### What this task involves
Leave out the pictures and repeat every record exactly.

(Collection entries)
--------------------
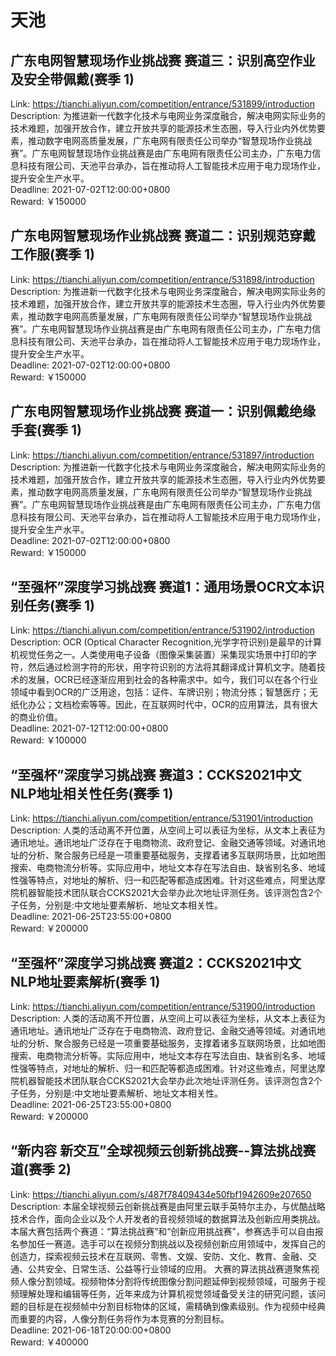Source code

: # 天池



## 广东电网智慧现场作业挑战赛 赛道三：识别高空作业及安全带佩戴(赛季 1)

Link: https://tianchi.aliyun.com/competition/entrance/531899/introduction  
Description: 为推进新一代数字化技术与电网业务深度融合，解决电网实际业务的技术难题，加强开放合作，建立开放共享的能源技术生态圈，导入行业内外优势要素，推动数字电网高质量发展，广东电网有限责任公司举办“智慧现场作业挑战赛”。广东电网智慧现场作业挑战赛是由广东电网有限责任公司主办，广东电力信息科技有限公司、天池平台承办，旨在推动将人工智能技术应用于电力现场作业，提升安全生产水平。  
Deadline: 2021-07-02T12:00:00+0800  
Reward: ￥150000  


## 广东电网智慧现场作业挑战赛 赛道二：识别规范穿戴工作服(赛季 1)

Link: https://tianchi.aliyun.com/competition/entrance/531898/introduction  
Description: 为推进新一代数字化技术与电网业务深度融合，解决电网实际业务的技术难题，加强开放合作，建立开放共享的能源技术生态圈，导入行业内外优势要素，推动数字电网高质量发展，广东电网有限责任公司举办“智慧现场作业挑战赛”。广东电网智慧现场作业挑战赛是由广东电网有限责任公司主办，广东电力信息科技有限公司、天池平台承办，旨在推动将人工智能技术应用于电力现场作业，提升安全生产水平。  
Deadline: 2021-07-02T12:00:00+0800  
Reward: ￥150000  


## 广东电网智慧现场作业挑战赛 赛道一：识别佩戴绝缘手套(赛季 1)

Link: https://tianchi.aliyun.com/competition/entrance/531897/introduction  
Description: 为推进新一代数字化技术与电网业务深度融合，解决电网实际业务的技术难题，加强开放合作，建立开放共享的能源技术生态圈，导入行业内外优势要素，推动数字电网高质量发展，广东电网有限责任公司举办“智慧现场作业挑战赛”。广东电网智慧现场作业挑战赛是由广东电网有限责任公司主办，广东电力信息科技有限公司、天池平台承办，旨在推动将人工智能技术应用于电力现场作业，提升安全生产水平。  
Deadline: 2021-07-02T12:00:00+0800  
Reward: ￥150000  


## “至强杯”深度学习挑战赛  赛道1：通用场景OCR文本识别任务(赛季 1)

Link: https://tianchi.aliyun.com/competition/entrance/531902/introduction  
Description: OCR (Optical Character Recognition,光学字符识别)是最早的计算机视觉任务之一。人类使用电子设备（图像采集装置）采集现实场景中打印的字符，然后通过检测字符的形状，用字符识别的方法将其翻译成计算机文字。随着技术的发展，OCR已经逐渐应用到社会的各种需求中。如今，我们可以在各个行业领域中看到OCR的广泛用途，包括：证件、车牌识别；物流分拣；智慧医疗；无纸化办公；文档检索等等。因此，在互联网时代中，OCR的应用算法，具有很大的商业价值。  
Deadline: 2021-07-12T12:00:00+0800  
Reward: ￥100000  


## “至强杯”深度学习挑战赛  赛道3：CCKS2021中文NLP地址相关性任务(赛季 1)

Link: https://tianchi.aliyun.com/competition/entrance/531901/introduction  
Description: 人类的活动离不开位置，从空间上可以表征为坐标，从文本上表征为通讯地址。通讯地址广泛存在于电商物流、政府登记、金融交通等领域。对通讯地址的分析、聚合服务已经是一项重要基础服务，支撑着诸多互联网场景，比如地图搜索、电商物流分析等。实际应用中，地址文本存在写法自由、缺省别名多、地域性强等特点，对地址的解析、归一和匹配等都造成困难。针对这些难点，阿里达摩院机器智能技术团队联合CCKS2021大会举办此次地址评测任务。该评测包含2个子任务，分别是:中文地址要素解析、地址文本相关性。  
Deadline: 2021-06-25T23:55:00+0800  
Reward: ￥200000  


## “至强杯”深度学习挑战赛  赛道2：CCKS2021中文NLP地址要素解析(赛季 1)

Link: https://tianchi.aliyun.com/competition/entrance/531900/introduction  
Description: 人类的活动离不开位置，从空间上可以表征为坐标，从文本上表征为通讯地址。通讯地址广泛存在于电商物流、政府登记、金融交通等领域。对通讯地址的分析、聚合服务已经是一项重要基础服务，支撑着诸多互联网场景，比如地图搜索、电商物流分析等。实际应用中，地址文本存在写法自由、缺省别名多、地域性强等特点，对地址的解析、归一和匹配等都造成困难。针对这些难点，阿里达摩院机器智能技术团队联合CCKS2021大会举办此次地址评测任务。该评测包含2个子任务，分别是:中文地址要素解析、地址文本相关性。  
Deadline: 2021-06-25T23:55:00+0800  
Reward: ￥200000  


## “新内容 新交互”全球视频云创新挑战赛--算法挑战赛道(赛季 2)

Link: https://tianchi.aliyun.com/s/487f78409434e50fbf1942609e207650  
Description: 本届全球视频云创新挑战赛是由阿里云联手英特尔主办，与优酷战略技术合作，面向企业以及个人开发者的音视频领域的数据算法及创新应用类挑战。本届大赛包括两个赛道：“算法挑战赛”和“创新应用挑战赛”，参赛选手可以自由报名参加任一赛道。选手可以在视频分割挑战以及视频创新应用领域中，发挥自己的创造力，探索视频云技术在互联网、零售、文娱、安防、文化、教育、金融、交通、公共安全、日常生活、公益等行业领域的应用。
大赛的算法挑战赛道聚焦视频人像分割领域。视频物体分割将传统图像分割问题延伸到视频领域，可服务于视频理解处理和编辑等任务，近年来成为计算机视觉领域备受关注的研究问题，该问题的目标是在视频帧中分割目标物体的区域，需精确到像素级别。作为视频中经典而重要的内容，人像分割任务将作为本竞赛的分割目标。  
Deadline: 2021-06-18T20:00:00+0800  
Reward: ￥400000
--------------------
### Solution to this task
Source code

: # 天池



## 广东电网智慧现场作业挑战赛 赛道三：识别高空作业及安全带佩戴(赛季 1)

Link: https://tianchi.aliyun.com/competition/entrance/531899/introduction  
Description: 为推进新一代数字化技术与电网业务深度融合，解决电网实际业务的技术难题，加强开放合作，建立开放共享的能源技术生态圈，导入行业内外优势要素，推动数字电网高质量发展，广东电网有限责任公司举办“智慧现场作业挑战赛”。广东电网智慧现场作业挑战赛是由广东电网有限责任公司主办，广东电力信息科技有限公司、天池平台承办，旨在推动将人工智能技术应用于电力现场作业，提升安全生产水平。  
Deadline: 2021-07-02T12:00:00+0800  
Reward: ￥150000  


## 广东电网智慧现场作业挑战赛 赛道二：识别规范穿戴工作服(赛季 1)

Link: https://tianchi.aliyun.com/competition/entrance/531898/introduction  
Description: 为推进新一代数字化技术与电网业务深度融合，解决电网实际业务的技术难题，加强开放合作，建立开放共享的能源技术生态圈，导入行业内外优势要素，推动数字电网高质量发展，广东电网有限责任公司举办“智慧现场作业挑战赛”。广东电网智慧现场作业挑战赛是由广东电网有限责任公司主办，广东电力信息科技有限公司、天池平台承办，旨在推动将人工智能技术应用于电力现场作业，提升安全生产水平。  
Deadline: 2021-07-02T12:00:00+0800  
Reward: ￥150000  


## 广东电网智慧现场作业挑战赛 赛道一：识别佩戴绝缘手套(赛季 1)

Link: https://tianchi.aliyun.com/competition/entrance/531897/introduction  
Description: 为推进新一代数字化技术与电网业务深度融合，解决电网实际业务的技术难题，加强开放合作，建立开放共享的能源技术生态圈，导入行业内外优势要素，推动数字电网高质量发展，广东电网有限责任公司举办“智慧现场作业挑战赛”。广东电网智慧现场作业挑战赛是由广东电网有限责任公司主办，广东电力信息科技有限公司、天池平台承办，旨在推动将人工智能技术应用于电力现场作业，提升安全生产水平。  
Deadline: 2021-07-02T12:00:00+0800  
Reward: ￥150000  


## “至强杯”深度学习挑战赛  赛道1：通用场景OCR文本识别任务(赛季 1)

Link: https://tianchi.aliyun.com/competition/entrance/531902/introduction  
Description: OCR (Optical Character Recognition,光学字符识别)是最早的计算机视觉任务之一。人类使用电子设备（图像采集装置）采集现实场景中打印的字符，然后通过检测字符的形状，用字符识别的方法将其翻译成计算机文字。随着技术的发展，OCR已经逐渐应用到社会的各种需求中。如今，我们可以在各个行业领域中看到OCR的广泛用途，包括：证件、车牌识别；物流分拣；智慧医疗；无纸化办公；文档检索等等。因此，在互联网时代中，OCR的应用算法，具有很大的商业价值。  
Deadline: 2021-07-12T12:00:00+0800  
Reward: ￥100000  


## “至强杯”深度学习挑战赛  赛道3：CCKS2021中文NLP地址相关性任务(赛季 1)

Link: https://tianchi.aliyun.com/competition/entrance/531901/introduction  
Description: 人类的活动离不开位置，从空间上可以表征为坐标，从文本上表征为通讯地址。通讯地址广泛存在于电商物流、政府登记、金融交通等领域。对通讯地址的分析、聚合服务已经是一项重要基础服务，支撑着诸多互联网场景，比如地图搜索、电商物流分析等。实际应用中，地址文本存在写法自由、缺省别名多、地域性强等特点，对地址的解析、归一和匹配等都造成困难。针对这些难点，阿里达摩院机器智能技术团队联合CCKS2021大会举办此次地址评测任务。该评测包含2个子任务，分别是:中文地址要素解析、地址文本相关性。  
Deadline: 2021-06-25T23:55:00+0800  
Reward: ￥200000  


## “至强杯”深度学习挑战赛  赛道2：CCKS2021中文NLP地址要素解析(赛季 1)

Link: https://tianchi.aliyun.com/competition/entrance/531900/introduction  
Description: 人类的活动离不开位置，从空间上可以表征为坐标，从文本上表征为通讯地址。通讯地址广泛存在于电商物流、政府登记、金融交通等领域。对通讯地址的分析、聚合服务已经是一项重要基础服务，支撑着诸多互联网场景，比如地图搜索、电商物流分析等。实际应用中，地址文本存在写法自由、缺省别名多、地域性强等特点，对地址的解析、归一和匹配等都造成困难。针对这些难点，阿里达摩院机器智能技术团队联合CCKS2021大会举办此次地址评测任务。该评测包含2个子任务，分别是:中文地址要素解析、地址文本相关性。  
Deadline: 2021-06-25T23:55:00+0800  
Reward: ￥200000  


## “新内容 新交互”全球视频云创新挑战赛--算法挑战赛道(赛季 2)

Link: https://tianchi.aliyun.com/s/487f78409434e50fbf1942609e207650  
Description: 本届全球视频云创新挑战赛是由阿里云联手英特尔主办，与优酷战略技术合作，面向企业以及个人开发者的音视频领域的数据算法及创新应用类挑战。本届大赛包括两个赛道：“算法挑战赛”和“创新应用挑战赛”，参赛选手可以自由报名参加任一赛道。选手可以在视频分割挑战以及视频创新应用领域中，发挥自己的创造力，探索视频云技术在互联网、零售、文娱、安防、文化、教育、金融、交通、公共安全、日常生活、公益等行业领域的应用。
大赛的算法挑战赛道聚焦视频人像分割领域。视频物体分割将传统图像分割问题延伸到视频领域，可服务于视频理解处理和编辑等任务，近年来成为计算机视觉领域备受关注的研究问题，该问题的目标是在视频帧中分割目标物体的区域，需精确到像素级别。作为视频中经典而重要的内容，人像分割任务将作为本竞赛的分割目标。  
Deadline: 2021-06-18T20:00:00+0800  
Reward: ￥400000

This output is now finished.